#### About this task
In the records below, find the line with "les **coefficients** de $f$." and the line with "Si $\Delta \gt". Print both exactly, along with every line between them, and no other line.

#### Stored data
= Beginning of Section =

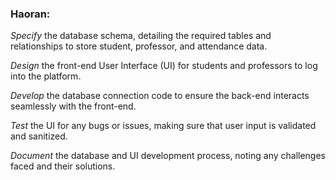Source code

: 
### Haoran:

*Specify* the database schema, detailing the required tables and relationships to store student, professor, and attendance data.

*Design* the front-end User Interface (UI) for students and professors to log into the platform.

*Develop* the database connection code to ensure the back-end interacts seamlessly with the front-end.

*Test* the UI for any bugs or issues, making sure that user input is validated and sanitized.

*Document* the database and UI development process, noting any challenges faced and their solutions.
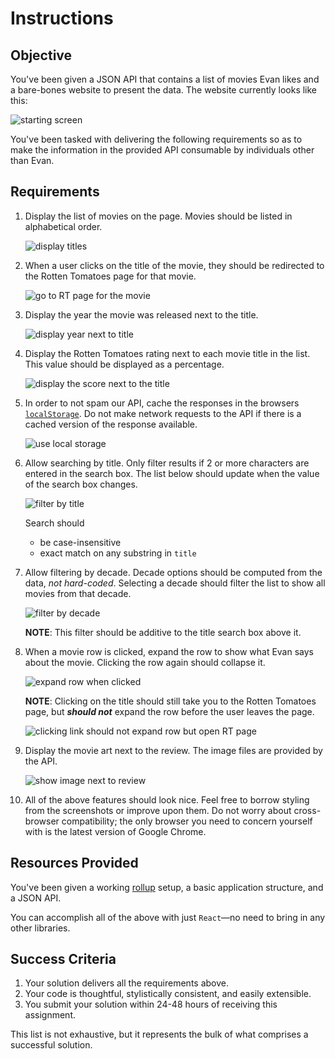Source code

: # Instructions

## Objective

You've been given a JSON API that contains a list of movies Evan likes and a bare-bones website to present the data. The website currently looks like this:

![starting screen](http://i.imgur.com/Zc72Euv.png)

You've been tasked with delivering the following requirements so as to make the information in the provided API consumable by individuals other than Evan.

## Requirements

1. Display the list of movies on the page. Movies should be listed in alphabetical order.

    ![display titles](http://i.imgur.com/y9uwdQw.png)

1. When a user clicks on the title of the movie, they should be redirected to the Rotten Tomatoes page for that movie.

    ![go to RT page for the movie](http://i.imgur.com/EYia9xk.gif)

1. Display the year the movie was released next to the title.

    ![display year next to title](http://i.imgur.com/J9eBexT.png)

1. Display the Rotten Tomatoes rating next to each movie title in the list. This value should be displayed as a percentage.

    ![display the score next to the title](http://i.imgur.com/B9kFGQe.png)

1. In order to not spam our API, cache the responses in the browsers [`localStorage`](https://developer.mozilla.org/en-US/docs/Web/API/Web_Storage_API/Using_the_Web_Storage_API). Do not make network requests to the API if there is a cached version of the response available.

    ![use local storage](http://i.imgur.com/cD4xmbQ.gif)

1. Allow searching by title. Only filter results if 2 or more characters are entered in the search box. The list below should update when the value of the search box changes.

    ![filter by title](http://i.imgur.com/zkbLoS3.gif)

    Search should

    - be case-insensitive
    - exact match on any substring in `title`

1. Allow filtering by decade. Decade options should be computed from the data, *not hard-coded*. Selecting a decade should filter the list to show all movies from that decade.

    ![filter by decade](http://i.imgur.com/aGhZLHS.gif)

    **NOTE**: This filter should be additive to the title search box above it.

1. When a movie row is clicked, expand the row to show what Evan says about the movie. Clicking the row again should collapse it.

    ![expand row when clicked](http://i.imgur.com/nSBORZw.gif)

    **NOTE**: Clicking on the title should still take you to the Rotten Tomatoes page, but ***should not*** expand the row before the user leaves the page.

    ![clicking link should not expand row but open RT page](http://i.imgur.com/GL8X3sI.gif)

1. Display the movie art next to the review. The image files are provided by the API.

    ![show image next to review](http://i.imgur.com/UErNiAB.png)

1. All of the above features should look nice. Feel free to borrow styling from the screenshots or improve upon them. Do not worry about cross-browser compatibility; the only browser you need to concern yourself with is the latest version of Google Chrome.

## Resources Provided

You've been given a working [rollup](https://rollupjs.org/) setup, a basic application structure, and a JSON API.

You can accomplish all of the above with just `React`—no need to bring in any other libraries.

## Success Criteria

1. Your solution delivers all the requirements above.
1. Your code is thoughtful, stylistically consistent, and easily extensible.
1. You submit your solution within 24-48 hours of receiving this assignment.

This list is not exhaustive, but it represents the bulk of what comprises a successful solution.
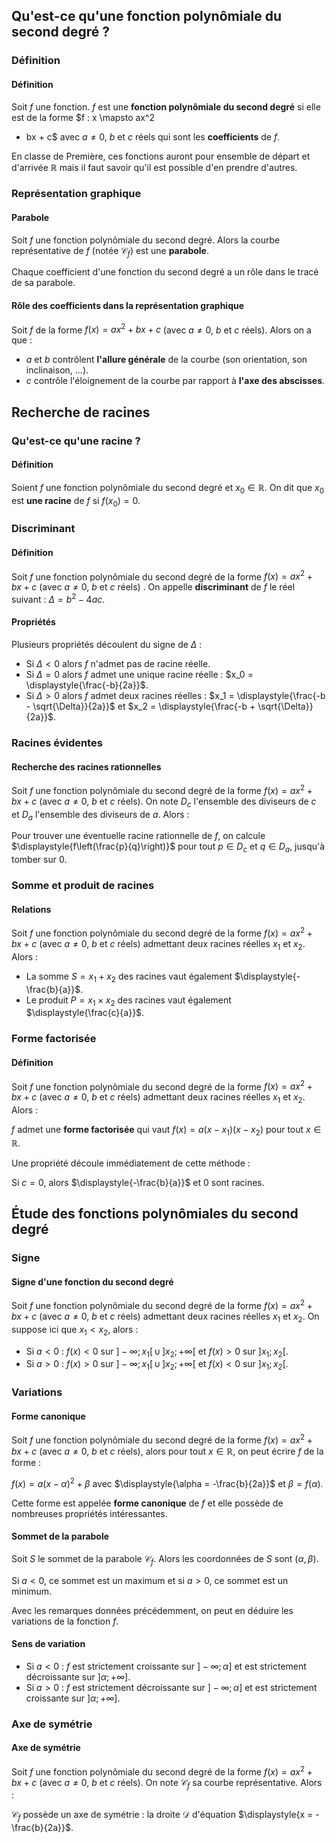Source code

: ## Qu'est-ce qu'une fonction polynômiale du second degré ?

### Définition

<bubble variant="formula">

#### Définition

Soit $f$ une fonction. $f$ est une **fonction polynômiale du second degré** si elle est de la forme $f : x \mapsto ax^2
+ bx + c$ avec $a \neq 0$, $b$ et $c$ réels qui sont les **coefficients** de $f$.

</bubble>

En classe de Première, ces fonctions auront pour ensemble de départ et d'arrivée $\mathbb{R}$ mais il faut savoir qu'il
est possible d'en prendre d'autres.

### Représentation graphique

<bubble variant="formula">

#### Parabole

Soit $f$ une fonction polynômiale du second degré. Alors la courbe représentative de $f$ (notée $\mathcal{C}_f$) est
une **parabole**.

</bubble>

<representation geogebra-id="drmymnkb"></representation>

Chaque coefficient d'une fonction du second degré a un rôle dans le tracé de sa parabole.

<bubble variant="formula">

#### Rôle des coefficients dans la représentation graphique

Soit $f$ de la forme $f(x) = ax^2 + bx +c$ (avec $a \neq 0$, $b$ et $c$ réels). Alors on a que :

* $a$ et $b$ contrôlent **l'allure générale** de la courbe (son orientation, son inclinaison, ...).
* $c$ contrôle l'éloignement de la courbe par rapport à **l'axe des abscisses**.

</bubble>

## Recherche de racines

### Qu'est-ce qu'une racine ?

<bubble variant="formula">

#### Définition

Soient $f$ une fonction polynômiale du second degré et $x_0 \in \mathbb{R}$. On dit que $x_0$ est **une racine** de $f$
si $f(x_0) = 0$.

</bubble>

### Discriminant

<bubble variant="formula">

#### Définition

Soit $f$ une fonction polynômiale du second degré de la forme $f(x) = ax^2 + bx + c$ (avec $a \neq 0$, $b$ et $c$ réels)
. On appelle **discriminant** de $f$ le réel suivant : $\Delta = b^2 - 4ac$.

</bubble>

<bubble variant="formula">

#### Propriétés

Plusieurs propriétés découlent du signe de $\Delta$ :

* Si $\Delta \lt 0$ alors $f$ n'admet pas de racine réelle.
* Si $\Delta = 0$ alors $f$ admet une unique racine réelle : $x_0 = \displaystyle{\frac{-b}{2a}}$.
* Si $\Delta \gt 0$ alors $f$ admet deux racines réelles : $x_1 = \displaystyle{\frac{-b - \sqrt{\Delta}}{2a}}$ et $x_2
  = \displaystyle{\frac{-b + \sqrt{\Delta}}{2a}}$.

</bubble>

### Racines évidentes

<bubble variant="formula">

#### Recherche des racines rationnelles

Soit $f$ une fonction polynômiale du second degré de la forme $f(x) = ax^2 + bx +c$ (avec $a \neq 0$, $b$ et $c$ réels).
On note $D_c$ l'ensemble des diviseurs de $c$ et $D_a$ l'ensemble des diviseurs de $a$. Alors :

Pour trouver une éventuelle racine rationnelle de $f$, on calcule $\displaystyle{f\left(\frac{p}{q}\right)}$ pour tout
$p \in D_c$ et $q \in D_a$, jusqu'à tomber sur $0$.

</bubble>

### Somme et produit de racines

<bubble variant="formula">

#### Relations

Soit $f$ une fonction polynômiale du second degré de la forme $f(x) = ax^2 + bx +c$ (avec $a \neq 0$, $b$ et $c$ réels)
admettant deux racines réelles $x_1$ et $x_2$. Alors :

* La somme $S = x_1 + x_2$ des racines vaut également $\displaystyle{-\frac{b}{a}}$.
* Le produit $P = x_1 \times x_2$ des racines vaut également $\displaystyle{\frac{c}{a}}$.

</bubble>

### Forme factorisée

<bubble variant="formula">

#### Définition

Soit $f$ une fonction polynômiale du second degré de la forme $f(x) = ax^2 + bx +c$ (avec $a \neq 0$, $b$ et $c$ réels)
admettant deux racines réelles $x_1$ et $x_2$. Alors :

$f$ admet une **forme factorisée** qui vaut $f(x) = a(x-x_1)(x-x_2)$ pour tout $x \in \mathbb{R}$.

</bubble>

Une propriété découle immédiatement de cette méthode :

<bubble variant="formula">

Si $c = 0$, alors $\displaystyle{-\frac{b}{a}}$ et $0$ sont racines.

</bubble>

## Étude des fonctions polynômiales du second degré

### Signe

<bubble variant="formula">

#### Signe d'une fonction du second degré

Soit $f$ une fonction polynômiale du second degré de la forme $f(x) = ax^2 + bx +c$ (avec $a \neq 0$, $b$ et $c$ réels)
admettant deux racines réelles $x_1$ et $x_2$. On suppose ici que $x_1 \lt x_2$, alors :

* Si $a \lt 0$ : $f(x) \lt 0$ sur $]-\infty; x_1[ \, \cup \, ]x_2; +\infty[$ et $f(x) \gt 0$ sur $]x_1; x_2[$.
* Si $a \gt 0$ : $f(x) \gt 0$ sur $]-\infty; x_1[ \, \cup \, ]x_2; +\infty[$ et $f(x) \lt 0$ sur $]x_1; x_2[$.

</bubble>

### Variations

<bubble variant="formula">

#### Forme canonique

Soit $f$ une fonction polynômiale du second degré de la forme $f(x) = ax^2 + bx +c$ (avec $a \neq 0$, $b$ et $c$ réels),
alors pour tout $x \in \mathbb{R}$, on peut écrire $f$ de la forme :

$f(x) = a(x - \alpha)^2 + \beta$ avec $\displaystyle{\alpha = -\frac{b}{2a}}$ et $\beta = f(\alpha)$.

</bubble>

Cette forme est appelée **forme canonique** de $f$ et elle possède de nombreuses propriétés intéressantes.

<bubble variant="formula">

#### Sommet de la parabole

Soit $S$ le sommet de la parabole $\mathcal{C}_f$. Alors les coordonnées de $S$ sont $(\alpha, \beta)$.

Si $a \lt 0$, ce sommet est un maximum et si $a \gt 0$, ce sommet est un minimum.

</bubble>

Avec les remarques données précédemment, on peut en déduire les variations de la fonction $f$.

<bubble variant="formula">

#### Sens de variation

* Si $a \lt 0$ : $f$ est strictement croissante sur $]-\infty; \alpha]$ et est strictement décroissante sur $]\alpha;
  +\infty]$.
* Si $a \gt 0$ : $f$ est strictement décroissante sur $]-\infty; \alpha]$ et est strictement croissante sur $]\alpha;
  +\infty]$.

</bubble>

### Axe de symétrie

<bubble variant="formula">

#### Axe de symétrie

Soit $f$ une fonction polynômiale du second degré de la forme $f(x) = ax^2 + bx +c$ (avec $a \neq 0$, $b$ et $c$ réels).
On note $\mathcal{C}_f$ sa courbe représentative. Alors :

$\mathcal{C}_f$ possède un axe de symétrie : la droite $\mathcal{D}$ d'équation $\displaystyle{x = -\frac{b}{2a}}$.

</bubble>
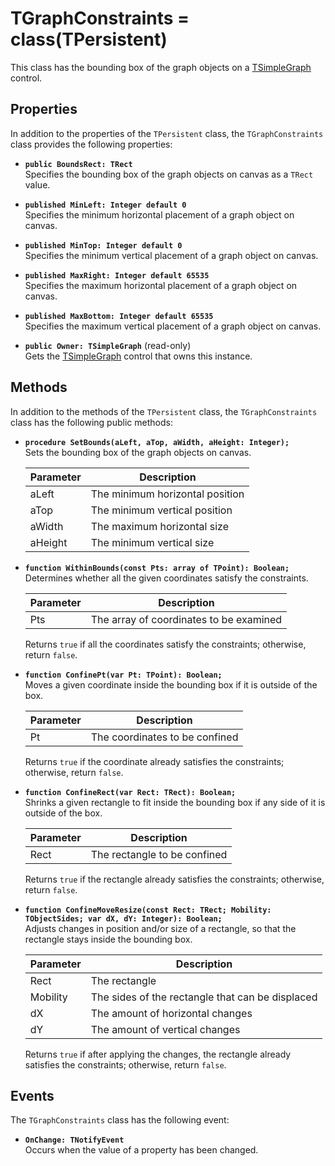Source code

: TGraphConstraints = class(TPersistent)
======================================
This class has the bounding box of the graph objects on a [TSimpleGraph](TSimpleGraph.md) control.

Properties
----------
In addition to the properties of the `TPersistent` class, the `TGraphConstraints` class provides the following properties:

- **`public BoundsRect: TRect`** \
  Specifies the bounding box of the graph objects on canvas as a `TRect` value.
  
- **`published MinLeft: Integer default 0`** \
  Specifies the minimum horizontal placement of a graph object on canvas.
  
- **`published MinTop: Integer default 0`** \
  Specifies the minimum vertical placement of a graph object on canvas.
  
- **`published MaxRight: Integer default 65535`** \
  Specifies the maximum horizontal placement of a graph object on canvas.
  
- **`published MaxBottom: Integer default 65535`** \
  Specifies the maximum vertical placement of a graph object on canvas.
  
- **`public Owner: TSimpleGraph`** (read-only) \
  Gets the [TSimpleGraph](TSimpleGraph.md) control that owns this instance.
  
Methods
-------
In addition to the methods of the `TPersistent` class, the `TGraphConstraints` class has the following public methods:

- **`procedure SetBounds(aLeft, aTop, aWidth, aHeight: Integer);`** \
  Sets the bounding box of the graph objects on canvas.

  | Parameter | Description                                       |
  |-----------|---------------------------------------------------|
  | aLeft     | The minimum horizontal position                   |
  | aTop      | The minimum vertical position                     |
  | aWidth    | The maximum horizontal size                       |
  | aHeight   | The minimum vertical size                         |

- **`function WithinBounds(const Pts: array of TPoint): Boolean;`** \
  Determines whether all the given coordinates satisfy the constraints.

  | Parameter | Description                                       |
  |-----------|---------------------------------------------------|
  | Pts       | The array of coordinates to be examined           |

  Returns `true` if all the coordinates satisfy the constraints; otherwise, return `false`.

- **`function ConfinePt(var Pt: TPoint): Boolean;`** \
  Moves a given coordinate inside the bounding box if it is outside of the box.

  | Parameter | Description                                       |
  |-----------|---------------------------------------------------|
  | Pt        | The coordinates to be confined                    |

  Returns `true` if the coordinate already satisfies the constraints; otherwise, return `false`.

- **`function ConfineRect(var Rect: TRect): Boolean;`** \
  Shrinks a given rectangle to fit inside the bounding box if any side of it is outside of the box.

  | Parameter | Description                                       |
  |-----------|---------------------------------------------------|
  | Rect      | The rectangle to be confined                      |

  Returns `true` if the rectangle already satisfies the constraints; otherwise, return `false`.

- **`function ConfineMoveResize(const Rect: TRect; Mobility: TObjectSides; var dX, dY: Integer): Boolean;`** \
  Adjusts changes in position and/or size of a rectangle, so that the rectangle stays inside the bounding box.

  | Parameter | Description                                       |
  |-----------|---------------------------------------------------|
  | Rect      | The rectangle                                     |
  | Mobility  | The sides of the rectangle that can be displaced  |
  | dX        | The amount of horizontal changes                  |
  | dY        | The amount of vertical changes                    |

  Returns `true` if after applying the changes, the rectangle already satisfies the constraints; otherwise, return `false`.

Events
------
The `TGraphConstraints` class has the following event:

- **`OnChange: TNotifyEvent`** \
  Occurs when the value of a property has been changed.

= End of Section =

#### Answer box
+ bx + c$ avec $a \neq 0$, $b$ et $c$ réels qui sont les **coefficients** de $f$.

</bubble>

En classe de Première, ces fonctions auront pour ensemble de départ et d'arrivée $\mathbb{R}$ mais il faut savoir qu'il
est possible d'en prendre d'autres.

### Représentation graphique

<bubble variant="formula">

#### Parabole

Soit $f$ une fonction polynômiale du second degré. Alors la courbe représentative de $f$ (notée $\mathcal{C}_f$) est
une **parabole**.

</bubble>

<representation geogebra-id="drmymnkb"></representation>

Chaque coefficient d'une fonction du second degré a un rôle dans le tracé de sa parabole.

<bubble variant="formula">

#### Rôle des coefficients dans la représentation graphique

Soit $f$ de la forme $f(x) = ax^2 + bx +c$ (avec $a \neq 0$, $b$ et $c$ réels). Alors on a que :

* $a$ et $b$ contrôlent **l'allure générale** de la courbe (son orientation, son inclinaison, ...).
* $c$ contrôle l'éloignement de la courbe par rapport à **l'axe des abscisses**.

</bubble>

## Recherche de racines

### Qu'est-ce qu'une racine ?

<bubble variant="formula">

#### Définition

Soient $f$ une fonction polynômiale du second degré et $x_0 \in \mathbb{R}$. On dit que $x_0$ est **une racine** de $f$
si $f(x_0) = 0$.

</bubble>

### Discriminant

<bubble variant="formula">

#### Définition

Soit $f$ une fonction polynômiale du second degré de la forme $f(x) = ax^2 + bx + c$ (avec $a \neq 0$, $b$ et $c$ réels)
. On appelle **discriminant** de $f$ le réel suivant : $\Delta = b^2 - 4ac$.

</bubble>

<bubble variant="formula">

#### Propriétés

Plusieurs propriétés découlent du signe de $\Delta$ :

* Si $\Delta \lt 0$ alors $f$ n'admet pas de racine réelle.
* Si $\Delta = 0$ alors $f$ admet une unique racine réelle : $x_0 = \displaystyle{\frac{-b}{2a}}$.
* Si $\Delta \gt 0$ alors $f$ admet deux racines réelles : $x_1 = \displaystyle{\frac{-b - \sqrt{\Delta}}{2a}}$ et $x_2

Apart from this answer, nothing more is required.